Shell scripts (Linux/Mac-specific)

Finally, let us write a script that will enable us to run 10 such simulations and save them in ten different files. Create a file called batch-sim with the following contents:

File:
batch-sim
#!/bin/bash
for ((i = 1; i <= 10; i++))
do
  R CMD BATCH --no-save --no-restore "--args $i" sim.R .sim.Rout &
done

This is pretty straightforward: a simple loop with calls to R at each iteration. One key remark, however, is the existence of the & in the code. This tells Linux to move on to the next line of code without waiting for the command to finish running. Obviously, this is not always a good idea – in particular, if the next line of code depends on a result that the current line is calculating. However, in this example, it’s fine – all the simulations can run at once.

Before we can run the above command, however, we have to tell Linux that the file is an executable script. This is accomplished with the chmod command, which modifies file permissions:

>
chmod u+x batch-sim

The u+x remark means that we want to give the user (that’s us!) permission to run (i.e., e’x’ecute) the file.

We can now run all 10 simulations with a single command:

>
./batch-sim

This will create files sim1.RData through sim10.RData; we can then combine these results to obtain 100,000 replications of our simulation.

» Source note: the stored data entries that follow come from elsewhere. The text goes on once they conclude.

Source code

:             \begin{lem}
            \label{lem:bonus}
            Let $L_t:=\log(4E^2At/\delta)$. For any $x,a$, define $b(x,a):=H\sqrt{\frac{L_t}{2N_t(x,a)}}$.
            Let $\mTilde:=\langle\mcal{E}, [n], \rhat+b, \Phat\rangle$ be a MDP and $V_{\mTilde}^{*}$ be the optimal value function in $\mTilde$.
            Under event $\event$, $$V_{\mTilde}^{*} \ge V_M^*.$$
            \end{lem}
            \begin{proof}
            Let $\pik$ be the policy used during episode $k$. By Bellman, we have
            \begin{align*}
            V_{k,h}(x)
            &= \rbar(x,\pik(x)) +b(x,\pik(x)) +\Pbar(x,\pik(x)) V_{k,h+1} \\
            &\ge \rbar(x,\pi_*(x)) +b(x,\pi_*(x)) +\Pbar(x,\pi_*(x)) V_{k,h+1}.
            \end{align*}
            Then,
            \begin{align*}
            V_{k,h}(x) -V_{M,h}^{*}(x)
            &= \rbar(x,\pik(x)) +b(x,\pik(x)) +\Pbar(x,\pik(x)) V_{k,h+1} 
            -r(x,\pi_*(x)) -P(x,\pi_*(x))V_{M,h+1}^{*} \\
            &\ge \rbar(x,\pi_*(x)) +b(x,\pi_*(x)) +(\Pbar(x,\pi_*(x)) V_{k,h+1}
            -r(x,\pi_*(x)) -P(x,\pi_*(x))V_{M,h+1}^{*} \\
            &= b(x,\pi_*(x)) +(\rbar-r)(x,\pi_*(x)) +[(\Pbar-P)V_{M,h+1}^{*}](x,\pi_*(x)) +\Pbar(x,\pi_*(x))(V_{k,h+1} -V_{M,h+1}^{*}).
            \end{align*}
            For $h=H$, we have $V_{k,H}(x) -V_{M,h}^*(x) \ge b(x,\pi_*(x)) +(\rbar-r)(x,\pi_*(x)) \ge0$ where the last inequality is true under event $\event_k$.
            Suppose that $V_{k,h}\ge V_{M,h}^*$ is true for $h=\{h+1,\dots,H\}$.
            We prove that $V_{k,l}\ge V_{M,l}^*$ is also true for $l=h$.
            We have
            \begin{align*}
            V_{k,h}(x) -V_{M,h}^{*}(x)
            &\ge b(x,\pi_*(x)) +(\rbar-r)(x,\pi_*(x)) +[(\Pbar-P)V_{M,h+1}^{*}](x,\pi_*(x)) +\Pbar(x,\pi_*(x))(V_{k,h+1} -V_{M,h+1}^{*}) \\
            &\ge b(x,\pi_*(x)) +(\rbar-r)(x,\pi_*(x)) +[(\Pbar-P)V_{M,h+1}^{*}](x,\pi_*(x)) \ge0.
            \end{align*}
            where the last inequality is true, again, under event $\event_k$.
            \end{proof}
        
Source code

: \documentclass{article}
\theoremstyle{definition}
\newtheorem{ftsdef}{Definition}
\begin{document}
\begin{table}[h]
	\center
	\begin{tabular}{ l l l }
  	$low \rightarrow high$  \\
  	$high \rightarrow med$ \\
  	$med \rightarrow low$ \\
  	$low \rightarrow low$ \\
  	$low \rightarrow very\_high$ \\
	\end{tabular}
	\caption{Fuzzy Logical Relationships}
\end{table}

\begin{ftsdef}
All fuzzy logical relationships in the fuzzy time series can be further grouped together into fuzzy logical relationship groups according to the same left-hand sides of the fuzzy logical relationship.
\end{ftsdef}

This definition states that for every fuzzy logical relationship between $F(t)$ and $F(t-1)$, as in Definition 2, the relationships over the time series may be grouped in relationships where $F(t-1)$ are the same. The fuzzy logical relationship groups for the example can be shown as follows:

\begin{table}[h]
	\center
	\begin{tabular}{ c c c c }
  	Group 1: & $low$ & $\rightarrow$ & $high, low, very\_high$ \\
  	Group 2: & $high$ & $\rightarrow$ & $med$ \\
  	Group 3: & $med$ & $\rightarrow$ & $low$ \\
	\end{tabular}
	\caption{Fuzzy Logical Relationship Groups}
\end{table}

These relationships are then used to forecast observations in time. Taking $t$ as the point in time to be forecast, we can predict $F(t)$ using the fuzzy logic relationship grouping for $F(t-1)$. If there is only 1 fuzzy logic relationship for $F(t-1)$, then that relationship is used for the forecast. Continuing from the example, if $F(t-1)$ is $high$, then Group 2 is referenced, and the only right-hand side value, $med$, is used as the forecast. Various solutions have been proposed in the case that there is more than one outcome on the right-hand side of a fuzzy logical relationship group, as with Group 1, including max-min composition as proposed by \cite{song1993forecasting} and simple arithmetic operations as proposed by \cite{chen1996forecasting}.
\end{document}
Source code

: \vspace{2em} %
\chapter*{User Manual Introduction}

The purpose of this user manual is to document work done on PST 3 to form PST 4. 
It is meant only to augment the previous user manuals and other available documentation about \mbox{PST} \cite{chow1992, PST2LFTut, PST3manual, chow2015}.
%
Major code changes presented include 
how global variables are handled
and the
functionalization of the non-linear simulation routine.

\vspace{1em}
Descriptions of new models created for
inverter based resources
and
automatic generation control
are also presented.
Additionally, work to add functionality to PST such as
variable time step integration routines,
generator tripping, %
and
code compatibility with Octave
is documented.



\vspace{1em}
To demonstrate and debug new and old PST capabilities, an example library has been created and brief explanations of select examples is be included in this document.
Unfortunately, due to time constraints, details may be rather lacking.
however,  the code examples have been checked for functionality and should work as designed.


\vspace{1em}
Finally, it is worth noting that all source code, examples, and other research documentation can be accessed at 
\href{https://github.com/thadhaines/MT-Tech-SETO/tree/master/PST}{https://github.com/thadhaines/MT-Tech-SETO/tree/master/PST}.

The same idea extends to, say, analyzing several data sets data1.RData through data200.RData, where the id variable may be referred to at several points in the code. FYI: the ./ in front of batch-sim tells the machine to look in the current directory for the executable command (otherwise the system only looks in the folders specified by the $PATH environment variable).

I should note that it is possible to write and run shell scripts (“batch files”) in Windows, although that isn’t going to help you with the cluster – Neon runs Linux.